O segredo da colaboração entre a Turquia e o Estado Islâmico

imagemYasin Sunca/Resumen Medio Oriente/Kurdish Question*, 7 de dezembro de 2015 – Desde o começo da guerra civil na Síria, o governo do AKP na Turquia realiza uma política exterior informada e motivada por sua mentalidade excludente com respeito a suas próprias comunidades étnicas e religiosas, assim como em relação aos grupos progressistas e revolucionários do país.
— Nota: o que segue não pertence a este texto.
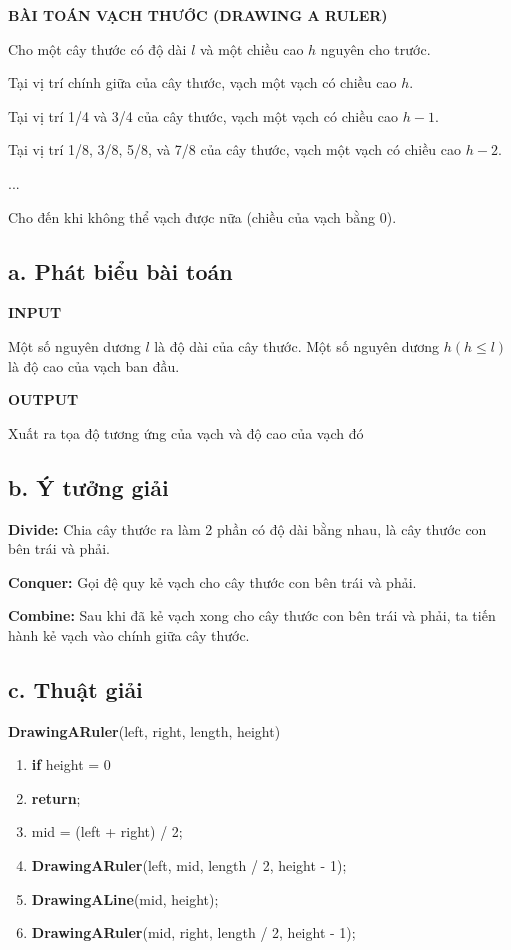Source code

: \documentclass[12pt, a4paper, fleqn]{article}
\begin{document}
	
	\textbf{BÀI TOÁN VẠCH THƯỚC (DRAWING A RULER)}
	
	Cho một cây thước có độ dài $l$ và một chiều cao $h$ nguyên cho trước.
	
	Tại vị trí chính giữa của cây thước, vạch một vạch có chiều cao $h$.
	
	Tại vị trí 1/4 và 3/4 của cây thước, vạch một vạch có chiều cao $h - 1$.
	
	Tại vị trí 1/8, 3/8, 5/8, và 7/8 của cây thước, vạch một vạch có chiều cao $h - 2$.
	
	...
	
	Cho đến khi không thể vạch được nữa (chiều của vạch bằng 0).
	
	\subsection*{a. Phát biểu bài toán}
	
	\textbf{INPUT}
	
	Một số nguyên dương $l$ là độ dài của cây thước.
	Một số nguyên dương $h (h \leq l)$ là độ cao của vạch ban đầu.
	
	\textbf{OUTPUT}
	
	Xuất ra tọa độ tương ứng của vạch và độ cao của vạch đó
	
	\subsection*{b. Ý tưởng giải}
	
	\textbf{Divide:} Chia cây thước ra làm 2 phần có độ dài bằng nhau, là cây thước con bên trái và phải.
	
	\textbf{Conquer:} Gọi đệ quy kẻ vạch cho cây thước con bên trái và phải.
	
	\textbf{Combine:} Sau khi đã kẻ vạch xong cho cây thước con bên trái và phải, ta tiến hành kẻ vạch vào chính giữa cây thước.
	
	\subsection*{c. Thuật giải}
	
	{  \selectfont
		\textbf{DrawingARuler}(left, right, length, height)
		\begin{enumerate}
			\item \textbf{if} height = 0
			\item \qquad \textbf{return};
			\item mid = (left + right) / 2;
			\item \textbf{DrawingARuler}(left, mid, length / 2, height - 1);
			\item \textbf{DrawingALine}(mid, height);
			\item \textbf{DrawingARuler}(mid, right, length / 2, height - 1);
		\end{enumerate}
	}
	
\end{document}
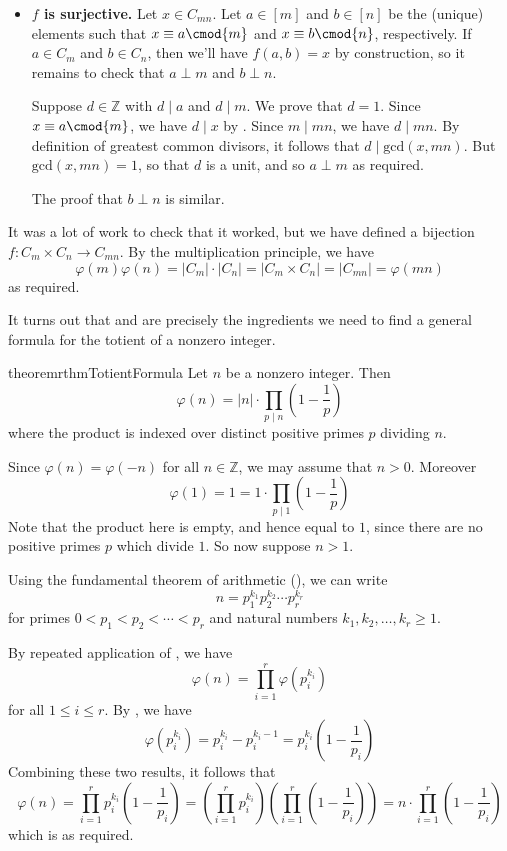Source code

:\begin{cproof}
\begin{itemize}
\item \textbf{$f$ is surjective.} Let $x \in C_{mn}$. Let $a \in [m]$ and $b \in [n]$ be the (unique) elements such that $x \equiv a \cmod{m}$ and $x \equiv b \cmod{n}$, respectively. If $a \in C_m$ and $b \in C_n$, then we'll have $f(a,b)=x$ by construction, so it remains to check that $a \perp m$ and $b \perp n$.

Suppose $d \in \mathbb{Z}$ with $d \mid a$ and $d \mid m$. We prove that $d=1$. Since $x \equiv a \cmod{m}$, we have $d \mid x$ by . Since $m \mid mn$, we have $d \mid mn$. By definition of greatest common divisors, it follows that $d \mid \mathrm{gcd}(x,mn)$. But $\mathrm{gcd}(x,mn)=1$, so that $d$ is a unit, and so $a \perp m$ as required.

The proof that $b \perp n$ is similar.
\end{itemize}
It was a lot of work to check that it worked, but we have defined a bijection $f : C_m \times C_n \to C_{mn}$. By the multiplication principle, we have
\[ \varphi(m) \varphi(n) = |C_m| \cdot |C_n| = |C_m \times C_n| = |C_{mn}| = \varphi(mn) \]
as required.
\end{cproof}

It turns out that  and  are precisely the ingredients we need to find a general formula for the totient of a nonzero integer.

\begin{restatable}{theorem}{rthmTotientFormula}
\label{thmTotientFormula}
Let $n$ be a nonzero integer. Then
\[ \varphi(n) = |n| \cdot \prod_{p \mid n} \left( 1 - \frac{1}{p} \right) \]
where the product is indexed over distinct positive primes $p$ dividing $n$.
\end{restatable}
\begin{cproof}
Since $\varphi(n) = \varphi(-n)$ for all $n \in \mathbb{Z}$, we may assume that $n>0$. Moreover
\[ \varphi(1) = 1 = 1 \cdot \prod_{p \mid 1} \left( 1 - \frac{1}{p} \right) \]
Note that the product here is empty, and hence equal to $1$, since there are no positive primes $p$ which divide $1$. So now suppose $n>1$.

Using the fundamental theorem of arithmetic (), we can write
\[ n = p_1^{k_1}p_2^{k_2} \cdots p_r^{k_r} \]
for primes $0<p_1<p_2<\cdots<p_r$ and natural numbers $k_1,k_2,\dots,k_r \ge 1$.

By repeated application of , we have
\[ \varphi(n) = \prod_{i=1}^r \varphi(p_i^{k_i}) \]
for all $1 \le i \le r$. By , we have
\[ \varphi(p_i^{k_i}) = p_i^{k_i}-p_i^{k_i-1} = p_i^{k_i} \left( 1-\frac{1}{p_i} \right) \]
Combining these two results, it follows that
\[ \varphi(n) = \prod_{i=1}^r p_i^{k_i} \left( 1 - \frac{1}{p_i} \right) = \left(\prod_{i=1}^r p_i^{k_i} \right) \left( \prod_{i=1}^r \left( 1 - \frac{1}{p_i} \right) \right) = n \cdot \prod_{i=1}^r \left( 1 - \frac{1}{p_i} \right) \]
which is as required.
\end{cproof}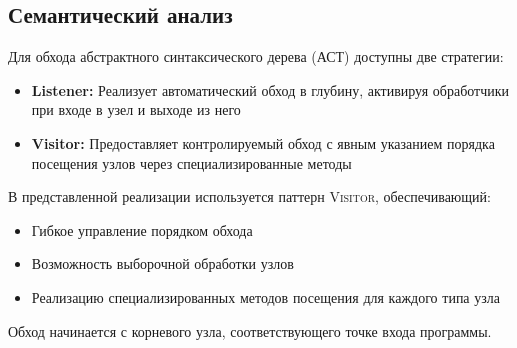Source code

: \subsection{Семантический анализ}
Для обхода абстрактного синтаксического дерева (АСТ) доступны две стратегии:
\begin{itemize}
    \item \textbf{Listener:} Реализует автоматический обход в глубину, активируя обработчики при входе в узел и выходе из него
    \item \textbf{Visitor:} Предоставляет контролируемый обход с явным указанием порядка посещения узлов через специализированные методы
\end{itemize}

В представленной реализации используется паттерн \textsc{Visitor}, обеспечивающий:
\begin{itemize}
    \item Гибкое управление порядком обхода
    \item Возможность выборочной обработки узлов
    \item Реализацию специализированных методов посещения для каждого типа узла
\end{itemize}
Обход начинается с корневого узла, соответствующего точке входа программы.

\newpage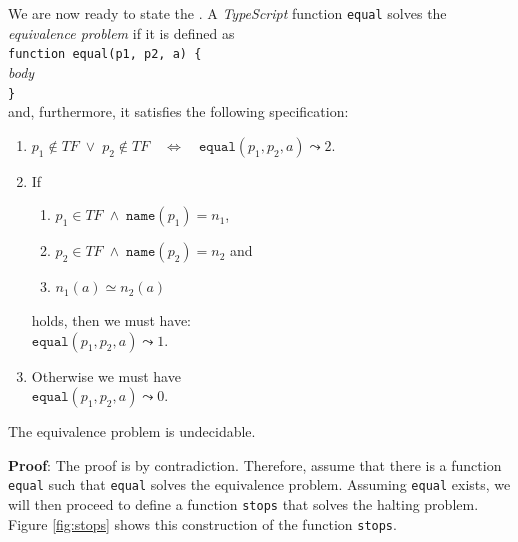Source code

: \noindent
We are now ready to state the .
A \textsl{TypeScript} function \texttt{equal} solves the
\emph{equivalence problem}  if it is defined as
\\[0.2cm]
\hspace*{1.3cm} \texttt{function equal(p1, p2, a) \{}               \\
\hspace*{2.1cm} \textsl{body}                                \\[0.2cm]
\hspace*{1.3cm} \texttt{\}}                                \\[0.2cm]
and, furthermore, it satisfies the following specification:

\begin{enumerate}
\item $p_1 \not\in T\!F \;\vee\; p_2 \not\in T\!F \quad\Leftrightarrow\quad \mathtt{equal}(p_1, p_2, a) \leadsto 2$.
\item If 
      \begin{enumerate}
      \item $p_1 \in T\!F \;\wedge\; \mathtt{name}(p_1) = n_1$,
      \item $p_2 \in T\!F \;\wedge\; \mathtt{name}(p_2) = n_2$ \quad and
      \item $n_1(a) \simeq n_2(a)$
      \end{enumerate}
      holds, then we must have: 
      \\[0.2cm]
      \hspace*{1.3cm} 
      $\mathtt{equal}(p_1, p_2, a) \leadsto 1$.
\item Otherwise we must have \\[0.2cm]
      \hspace*{1.3cm} 
      $\mathtt{equal}(p_1, p_2, a) \leadsto 0$.
\end{enumerate}


\begin{Theorem}
The equivalence problem is undecidable.  
\end{Theorem}

\noindent
\textbf{Proof}:
The proof is by contradiction.
Therefore, assume that there is a function \texttt{equal}
such that \texttt{equal} solves the equivalence problem.
Assuming \texttt{equal} exists, we will
then proceed to define a function \texttt{stops} that solves the halting problem.
Figure \ref{fig:stops} shows this construction of the function \texttt{stops}.

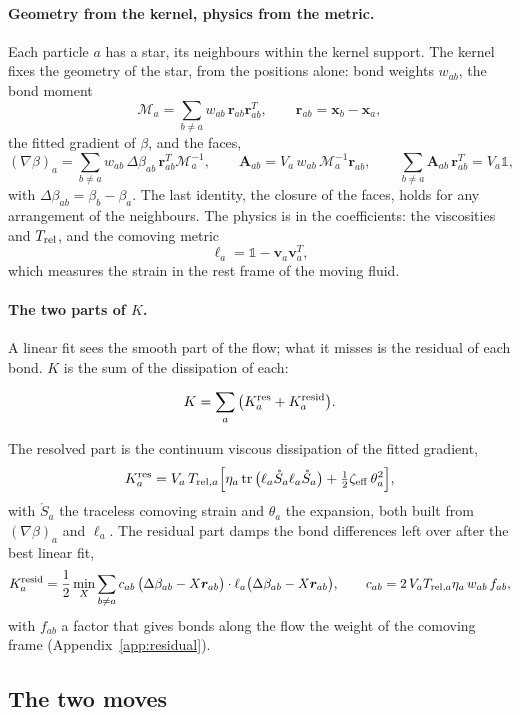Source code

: \documentclass[11pt,aps,preprint,nofootinbib,superscriptaddress,tightenlines]{revtex4-2}
\newcommand{\one}{\mathds{1}}
\def\st{\begin{equation}}
\def\stp{\end{equation}}
\def\App#1{Appendix~\ref{#1}}
\def\tr{\operatorname{tr}}
\let\oldparagraph\paragraph
\renewcommand{\paragraph}{\par\bigskip\oldparagraph}
\begin{document}
\paragraph{Geometry from the kernel, physics from the metric.}  Each particle $a$ has a star, its neighbours within the kernel support.  The
kernel fixes the geometry of the star, from the positions alone: bond weights $w_{ab}$, the bond moment
\st
\mathcal M_a=\sum_{b\neq a}w_{ab}\,\bm r_{ab}\bm r_{ab}^T,\qquad \bm r_{ab}=\bm x_b-\bm x_a ,
\stp
the fitted gradient of $\beta$, and the faces,
\st
(\nabla\beta)_a=\sum_{b\neq a}w_{ab}\,\Delta\beta_{ab}\,\bm r_{ab}^T\mathcal M_a^{-1},\qquad
\bm A_{ab}=V_a\,w_{ab}\,\mathcal M_a^{-1}\bm r_{ab},\qquad
\sum_{b\neq a}\bm A_{ab}\,\bm r_{ab}^T=V_a\one ,
\label{faces}
\stp
with $\Delta\beta_{ab}=\beta_b-\beta_a$.  The last identity, the closure of the faces, holds for any arrangement of the neighbours.  The physics is in
the coefficients: the viscosities and $T_{\rm rel}$, and the comoving metric
\st
\ell_a=\one-\bm v_a\bm v_a^T ,
\stp
which measures the strain in the rest frame of the moving fluid.

\paragraph{The two parts of $K$.}  A linear fit sees the smooth part of the flow; what it misses is the residual of each bond.  $K$ is the sum of
the dissipation of each:
\begin{keyeq}
\st
K=\sum_a\big(K_a^{\rm res}+K_a^{\rm resid}\big).
\stp
\end{keyeq}
The resolved part is the continuum viscous dissipation of the fitted gradient,
\st
K_a^{\rm res}=V_a\,T_{{\rm rel},a}\Big[\eta_a\tr\big(\ell_a\mathring S_a\ell_a\mathring S_a\big)+\tfrac12\zeta_{\rm eff}\,\theta_a^2\Big],
\stp
with $\mathring S_a$ the traceless comoving strain and $\theta_a$ the expansion, both built from $(\nabla\beta)_a$ and $\ell_a$.  The residual part damps the
bond differences left over after the best linear fit,
\st
K_a^{\rm resid}=\frac12\min_X\sum_{b\neq a}c_{ab}\,\big(\Delta\beta_{ab}-X\bm r_{ab}\big)\cdot\ell_a\big(\Delta\beta_{ab}-X\bm r_{ab}\big),
\qquad c_{ab}=2\,V_aT_{{\rm rel},a}\eta_a\,w_{ab}\,f_{ab} ,
\stp
with $f_{ab}$ a factor that gives bonds along the flow the weight of the comoving frame (\App{app:residual}).

\subsection{The two moves}
\end{document}
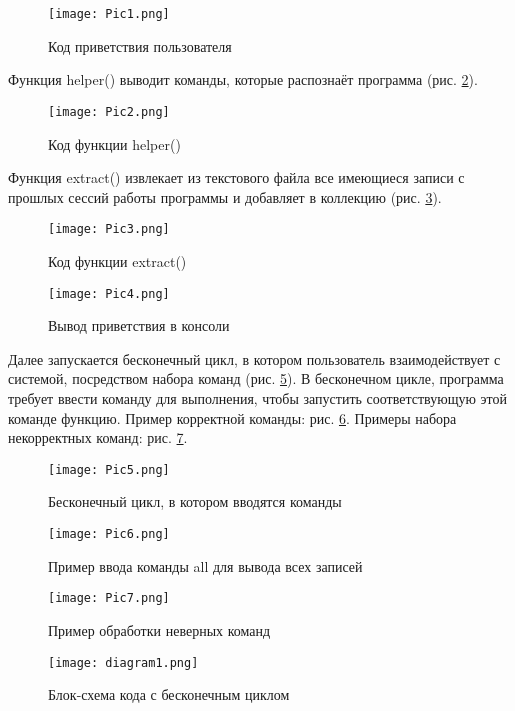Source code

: \documentclass[14pt]{extreport}
\begin{document}
\begin{figure}[H]
\centerline{\texttt{[image: Pic1.png]}}
\caption{Код приветствия пользователя}
\label{fig11}
\end{figure}

Функция helper() выводит команды, которые распознаёт программа (рис. \ref{fig12}). 

\begin{figure}[H]
\centerline{\texttt{[image: Pic2.png]}}
\caption{Код функции helper()}
\label{fig12}
\end{figure}

Функция extract() извлекает из текстового файла все имеющиеся записи с прошлых сессий работы программы и добавляет в коллекцию (рис. \ref{fig13}). 

\begin{figure}[H]
\centerline{\texttt{[image: Pic3.png]}}
\caption{Код функции extract()}
\label{fig13}
\end{figure}

\begin{figure}[H]
\centerline{\texttt{[image: Pic4.png]}}
\caption{Вывод приветствия в консоли}
\label{fig14}
\end{figure}

Далее запускается бесконечный цикл, в котором пользователь взаимодействует с системой, посредством набора команд (рис. \ref{fig15}). В бесконечном цикле, программа требует ввести команду для выполнения, чтобы запустить соответствующую этой команде функцию. Пример корректной команды: рис. \ref{fig16}. Примеры набора некорректных команд: рис. \ref{fig17}.

\begin{figure}[H]
\centerline{\texttt{[image: Pic5.png]}}
\caption{Бесконечный цикл, в котором вводятся команды}
\label{fig15}
\end{figure}

\begin{figure}[H]
\centerline{\texttt{[image: Pic6.png]}}
\caption{Пример ввода команды all для вывода всех записей}
\label{fig16}
\end{figure}

\begin{figure}[H]
\centerline{\texttt{[image: Pic7.png]}}
\caption{Пример обработки неверных команд}
\label{fig17}
\end{figure}

\begin{figure}[H]
\centerline{\texttt{[image: diagram1.png]}}
\caption{Блок-схема кода с бесконечным циклом}
\end{figure}
\end{document}
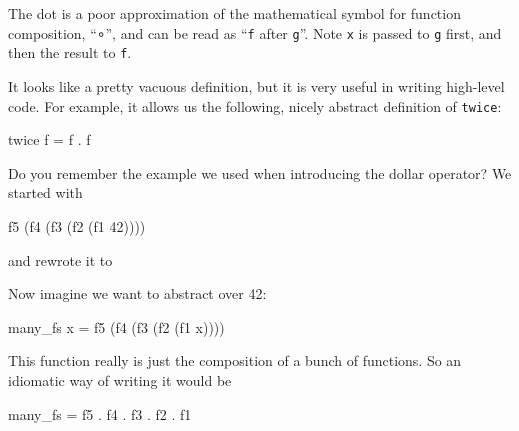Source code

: \documentclass[11pt,
  american,
  DIV13]{article}
\newenvironment{Shaded}{}{}
\newcommand{\DecValTok}[1]{\textcolor[rgb]{0.25,0.63,0.44}{#1}}
\newcommand{\NormalTok}[1]{#1}
\newcommand{\OperatorTok}[1]{\textcolor[rgb]{0.40,0.40,0.40}{#1}}
\newcommand{\OtherTok}[1]{\textcolor[rgb]{0.00,0.44,0.13}{#1}}
\begin{document}
The dot is a poor approximation of the mathematical symbol for function
composition, ``∘'', and can be read as ``\texttt{f} after \texttt{g}''.
Note \texttt{x} is passed to \texttt{g} first, and then the result to
\texttt{f}.

It looks like a pretty vacuous definition, but it is very useful in
writing high-level code. For example, it allows us the following, nicely
abstract definition of \texttt{twice}:

\begin{Shaded}
\begin{Highlighting}[]
\NormalTok{twice f }\OtherTok{=}\NormalTok{ f }\OperatorTok{.}\NormalTok{ f}
\end{Highlighting}
\end{Shaded}

Do you remember the example we used when introducing the dollar
operator? We started with

\begin{Shaded}
\begin{Highlighting}[]
\NormalTok{f5 (f4 (f3 (f2 (f1 }\DecValTok{42}\NormalTok{))))}
\end{Highlighting}
\end{Shaded}

and rewrote it to

\begin{Shaded}
\end{Shaded}

Now imagine we want to abstract over 42:

\begin{Shaded}
\begin{Highlighting}[]
\NormalTok{many\_fs x }\OtherTok{=}\NormalTok{ f5 (f4 (f3 (f2 (f1 x))))}
\end{Highlighting}
\end{Shaded}

This function really is just the composition of a bunch of functions. So
an idiomatic way of writing it would be

\begin{Shaded}
\begin{Highlighting}[]
\NormalTok{many\_fs  }\OtherTok{=}\NormalTok{ f5 }\OperatorTok{.}\NormalTok{ f4 }\OperatorTok{.}\NormalTok{ f3 }\OperatorTok{.}\NormalTok{ f2 }\OperatorTok{.}\NormalTok{ f1}
\end{Highlighting}
\end{Shaded}
\end{document}
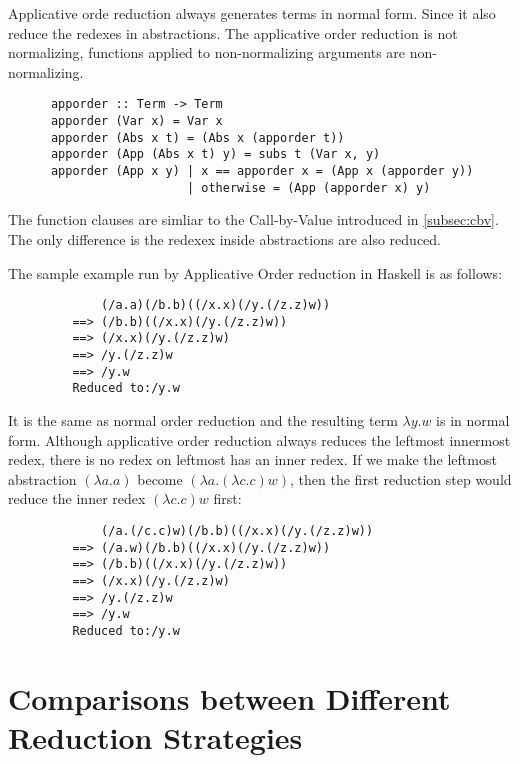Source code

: Applicative orde reduction always generates terms in normal form. Since it also reduce the redexes in abstractions. The applicative order reduction is not normalizing, functions applied to non-normalizing arguments are non-normalizing.



\begin{verbatim}
      apporder :: Term -> Term
      apporder (Var x) = Var x
      apporder (Abs x t) = (Abs x (apporder t))
      apporder (App (Abs x t) y) = subs t (Var x, y)
      apporder (App x y) | x == apporder x = (App x (apporder y))
                         | otherwise = (App (apporder x) y)  
\end{verbatim}

The function clauses are simliar to the Call-by-Value introduced in \ref{subsec:cbv}. The only difference is the redexex inside abstractions are also reduced.


The sample example run by Applicative Order reduction in Haskell is as follows:

\begin{verbatim}
             (/a.a)(/b.b)((/x.x)(/y.(/z.z)w))
         ==> (/b.b)((/x.x)(/y.(/z.z)w))
         ==> (/x.x)(/y.(/z.z)w)
         ==> /y.(/z.z)w
         ==> /y.w
         Reduced to:/y.w
\end{verbatim}

It is the same as normal order reduction and the resulting term $\lambda y.w$ is in normal form. Although applicative order reduction always reduces the leftmost innermost redex, there is no redex on leftmost has an inner redex. If we make the leftmost abstraction $(\lambda a.a)$ become $(\lambda a.(\lambda c.c)w)$, then the first reduction step would reduce the inner redex $(\lambda c.c)w$ first:

\begin{verbatim}
             (/a.(/c.c)w)(/b.b)((/x.x)(/y.(/z.z)w))
         ==> (/a.w)(/b.b)((/x.x)(/y.(/z.z)w))
         ==> (/b.b)((/x.x)(/y.(/z.z)w))
         ==> (/x.x)(/y.(/z.z)w)
         ==> /y.(/z.z)w
         ==> /y.w
         Reduced to:/y.w
\end{verbatim}


\section{Comparisons between Different Reduction Strategies }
O governo do AKP, com a finalidade de reprimir e neutralizar qualquer participação política dos curdos, que desenvolvem um projeto democrático radical na Síria, apoia qualquer grupo extremista incluindo o Daesh, a Frente Al Nusra, etc.

Por que a Turquia apoia o Estado Islâmico?

O renascimento de um enfoque neo-otomano por parte do governo do AKP, o que basicamente implica sua conversão em potência hegemônica regional, junto com as questões sociopolíticas historicamente arraigadas na Turquia, impulsionou o governo turco para uma política regressiva delineada estrategicamente que, segundo alguns sugerem, está à beira do colapso.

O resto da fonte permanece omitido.